§ **EXERCISE AIM**
Check each line of the data for "Throughput" and select those that have it.

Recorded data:

============

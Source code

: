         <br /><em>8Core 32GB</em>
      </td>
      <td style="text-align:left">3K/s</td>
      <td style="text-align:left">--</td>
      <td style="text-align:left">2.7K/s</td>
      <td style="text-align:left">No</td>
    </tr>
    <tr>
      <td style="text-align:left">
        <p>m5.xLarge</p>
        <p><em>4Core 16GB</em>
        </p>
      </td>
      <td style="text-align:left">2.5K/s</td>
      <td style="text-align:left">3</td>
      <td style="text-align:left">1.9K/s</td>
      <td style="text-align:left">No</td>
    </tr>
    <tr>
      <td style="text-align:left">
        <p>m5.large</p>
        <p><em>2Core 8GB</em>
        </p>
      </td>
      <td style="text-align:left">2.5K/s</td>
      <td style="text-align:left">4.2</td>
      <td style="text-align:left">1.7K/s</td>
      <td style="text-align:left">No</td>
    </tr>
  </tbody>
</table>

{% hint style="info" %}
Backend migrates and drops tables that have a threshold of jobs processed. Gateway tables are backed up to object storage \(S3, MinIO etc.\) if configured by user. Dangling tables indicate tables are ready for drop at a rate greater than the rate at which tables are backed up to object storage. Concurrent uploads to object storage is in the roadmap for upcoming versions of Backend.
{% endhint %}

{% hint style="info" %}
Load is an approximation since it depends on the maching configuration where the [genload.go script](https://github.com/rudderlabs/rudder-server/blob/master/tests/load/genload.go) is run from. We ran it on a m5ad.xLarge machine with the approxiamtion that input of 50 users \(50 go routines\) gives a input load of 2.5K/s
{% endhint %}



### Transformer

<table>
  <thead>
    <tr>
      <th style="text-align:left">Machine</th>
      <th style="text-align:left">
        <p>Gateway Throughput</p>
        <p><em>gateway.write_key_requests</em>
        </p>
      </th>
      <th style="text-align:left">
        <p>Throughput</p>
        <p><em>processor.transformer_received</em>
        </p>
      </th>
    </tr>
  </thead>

============

§ **EXERCISE OUTPUT**
        <p>Gateway Throughput</p>
        <p>Throughput</p>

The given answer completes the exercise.